[[ PROVIDED INFORMATION open ]]

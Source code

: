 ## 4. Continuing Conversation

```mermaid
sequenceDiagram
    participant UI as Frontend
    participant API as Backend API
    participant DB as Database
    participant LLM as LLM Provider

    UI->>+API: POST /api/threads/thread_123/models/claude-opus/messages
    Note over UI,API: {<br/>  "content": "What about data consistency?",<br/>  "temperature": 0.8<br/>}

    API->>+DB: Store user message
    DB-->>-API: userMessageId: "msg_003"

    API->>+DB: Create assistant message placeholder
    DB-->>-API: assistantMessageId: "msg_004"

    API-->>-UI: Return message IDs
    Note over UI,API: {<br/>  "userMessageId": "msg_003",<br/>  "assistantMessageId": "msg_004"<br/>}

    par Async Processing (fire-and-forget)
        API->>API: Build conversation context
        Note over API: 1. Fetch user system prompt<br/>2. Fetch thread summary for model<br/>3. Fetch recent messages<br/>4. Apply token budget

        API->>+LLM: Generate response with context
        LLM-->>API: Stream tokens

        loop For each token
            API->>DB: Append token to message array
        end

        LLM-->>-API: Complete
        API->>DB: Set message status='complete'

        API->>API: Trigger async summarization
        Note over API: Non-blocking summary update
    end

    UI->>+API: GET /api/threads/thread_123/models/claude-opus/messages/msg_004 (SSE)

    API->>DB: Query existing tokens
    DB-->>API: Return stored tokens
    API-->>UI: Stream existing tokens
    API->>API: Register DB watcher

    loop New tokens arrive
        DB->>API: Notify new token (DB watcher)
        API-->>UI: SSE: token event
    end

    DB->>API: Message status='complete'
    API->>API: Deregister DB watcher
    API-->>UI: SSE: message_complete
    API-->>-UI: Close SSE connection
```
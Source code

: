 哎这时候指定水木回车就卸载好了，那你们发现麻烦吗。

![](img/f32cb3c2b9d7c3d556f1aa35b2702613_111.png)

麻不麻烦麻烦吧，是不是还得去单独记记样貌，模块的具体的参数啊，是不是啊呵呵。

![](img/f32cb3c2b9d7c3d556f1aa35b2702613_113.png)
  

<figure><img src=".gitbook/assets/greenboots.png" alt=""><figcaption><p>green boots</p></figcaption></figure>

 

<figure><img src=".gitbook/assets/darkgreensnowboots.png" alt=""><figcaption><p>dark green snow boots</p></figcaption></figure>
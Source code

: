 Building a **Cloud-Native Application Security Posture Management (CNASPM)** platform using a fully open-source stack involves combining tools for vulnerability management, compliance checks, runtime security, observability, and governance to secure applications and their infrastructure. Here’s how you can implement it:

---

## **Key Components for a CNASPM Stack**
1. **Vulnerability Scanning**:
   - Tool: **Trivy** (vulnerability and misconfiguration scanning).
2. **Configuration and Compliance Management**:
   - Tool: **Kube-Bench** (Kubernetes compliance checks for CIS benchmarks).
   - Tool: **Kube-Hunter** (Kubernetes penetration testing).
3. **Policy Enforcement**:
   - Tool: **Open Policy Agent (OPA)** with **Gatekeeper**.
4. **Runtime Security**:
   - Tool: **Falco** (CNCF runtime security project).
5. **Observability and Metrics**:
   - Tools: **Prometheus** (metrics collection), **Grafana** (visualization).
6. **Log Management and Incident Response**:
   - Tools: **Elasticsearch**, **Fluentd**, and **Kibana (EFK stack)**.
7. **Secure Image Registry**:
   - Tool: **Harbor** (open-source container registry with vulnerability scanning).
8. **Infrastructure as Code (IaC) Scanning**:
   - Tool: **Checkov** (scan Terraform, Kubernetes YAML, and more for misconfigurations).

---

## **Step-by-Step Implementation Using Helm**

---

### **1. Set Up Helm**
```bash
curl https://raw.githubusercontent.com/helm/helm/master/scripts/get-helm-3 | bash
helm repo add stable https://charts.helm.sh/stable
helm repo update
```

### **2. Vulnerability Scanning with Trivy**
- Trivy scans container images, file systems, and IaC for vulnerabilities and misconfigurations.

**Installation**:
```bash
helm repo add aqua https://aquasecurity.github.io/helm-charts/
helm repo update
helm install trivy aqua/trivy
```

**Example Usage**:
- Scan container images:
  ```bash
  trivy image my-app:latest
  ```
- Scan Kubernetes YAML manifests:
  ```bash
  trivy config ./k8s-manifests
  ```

[[ PROVIDED INFORMATION closed ]]

» ABOUT THIS EXERCISE
Line by line, copy the records exactly.

» WRITTEN ANSWER
Source code

: ## 4. Continuing Conversation

```mermaid
sequenceDiagram
    participant UI as Frontend
    participant API as Backend API
    participant DB as Database
    participant LLM as LLM Provider

    UI->>+API: POST /api/threads/thread_123/models/claude-opus/messages
    Note over UI,API: {<br/>  "content": "What about data consistency?",<br/>  "temperature": 0.8<br/>}

    API->>+DB: Store user message
    DB-->>-API: userMessageId: "msg_003"

    API->>+DB: Create assistant message placeholder
    DB-->>-API: assistantMessageId: "msg_004"

    API-->>-UI: Return message IDs
    Note over UI,API: {<br/>  "userMessageId": "msg_003",<br/>  "assistantMessageId": "msg_004"<br/>}

    par Async Processing (fire-and-forget)
        API->>API: Build conversation context
        Note over API: 1. Fetch user system prompt<br/>2. Fetch thread summary for model<br/>3. Fetch recent messages<br/>4. Apply token budget

        API->>+LLM: Generate response with context
        LLM-->>API: Stream tokens

        loop For each token
            API->>DB: Append token to message array
        end

        LLM-->>-API: Complete
        API->>DB: Set message status='complete'

        API->>API: Trigger async summarization
        Note over API: Non-blocking summary update
    end

    UI->>+API: GET /api/threads/thread_123/models/claude-opus/messages/msg_004 (SSE)

    API->>DB: Query existing tokens
    DB-->>API: Return stored tokens
    API-->>UI: Stream existing tokens
    API->>API: Register DB watcher

    loop New tokens arrive
        DB->>API: Notify new token (DB watcher)
        API-->>UI: SSE: token event
    end

    DB->>API: Message status='complete'
    API->>API: Deregister DB watcher
    API-->>UI: SSE: message_complete
    API-->>-UI: Close SSE connection
```
Source code

: 哎这时候指定水木回车就卸载好了，那你们发现麻烦吗。

![](img/f32cb3c2b9d7c3d556f1aa35b2702613_111.png)

麻不麻烦麻烦吧，是不是还得去单独记记样貌，模块的具体的参数啊，是不是啊呵呵。

![](img/f32cb3c2b9d7c3d556f1aa35b2702613_113.png)
  

<figure><img src=".gitbook/assets/greenboots.png" alt=""><figcaption><p>green boots</p></figcaption></figure>

 

<figure><img src=".gitbook/assets/darkgreensnowboots.png" alt=""><figcaption><p>dark green snow boots</p></figcaption></figure>
Source code

: Building a **Cloud-Native Application Security Posture Management (CNASPM)** platform using a fully open-source stack involves combining tools for vulnerability management, compliance checks, runtime security, observability, and governance to secure applications and their infrastructure. Here’s how you can implement it:

---

## **Key Components for a CNASPM Stack**
1. **Vulnerability Scanning**:
   - Tool: **Trivy** (vulnerability and misconfiguration scanning).
2. **Configuration and Compliance Management**:
   - Tool: **Kube-Bench** (Kubernetes compliance checks for CIS benchmarks).
   - Tool: **Kube-Hunter** (Kubernetes penetration testing).
3. **Policy Enforcement**:
   - Tool: **Open Policy Agent (OPA)** with **Gatekeeper**.
4. **Runtime Security**:
   - Tool: **Falco** (CNCF runtime security project).
5. **Observability and Metrics**:
   - Tools: **Prometheus** (metrics collection), **Grafana** (visualization).
6. **Log Management and Incident Response**:
   - Tools: **Elasticsearch**, **Fluentd**, and **Kibana (EFK stack)**.
7. **Secure Image Registry**:
   - Tool: **Harbor** (open-source container registry with vulnerability scanning).
8. **Infrastructure as Code (IaC) Scanning**:
   - Tool: **Checkov** (scan Terraform, Kubernetes YAML, and more for misconfigurations).

---

## **Step-by-Step Implementation Using Helm**

---

### **1. Set Up Helm**
```bash
curl https://raw.githubusercontent.com/helm/helm/master/scripts/get-helm-3 | bash
helm repo add stable https://charts.helm.sh/stable
helm repo update
```

### **2. Vulnerability Scanning with Trivy**
- Trivy scans container images, file systems, and IaC for vulnerabilities and misconfigurations.

**Installation**:
```bash
helm repo add aqua https://aquasecurity.github.io/helm-charts/
helm repo update
helm install trivy aqua/trivy
```

**Example Usage**:
- Scan container images:
  ```bash
  trivy image my-app:latest
  ```
- Scan Kubernetes YAML manifests:
  ```bash
  trivy config ./k8s-manifests
  ```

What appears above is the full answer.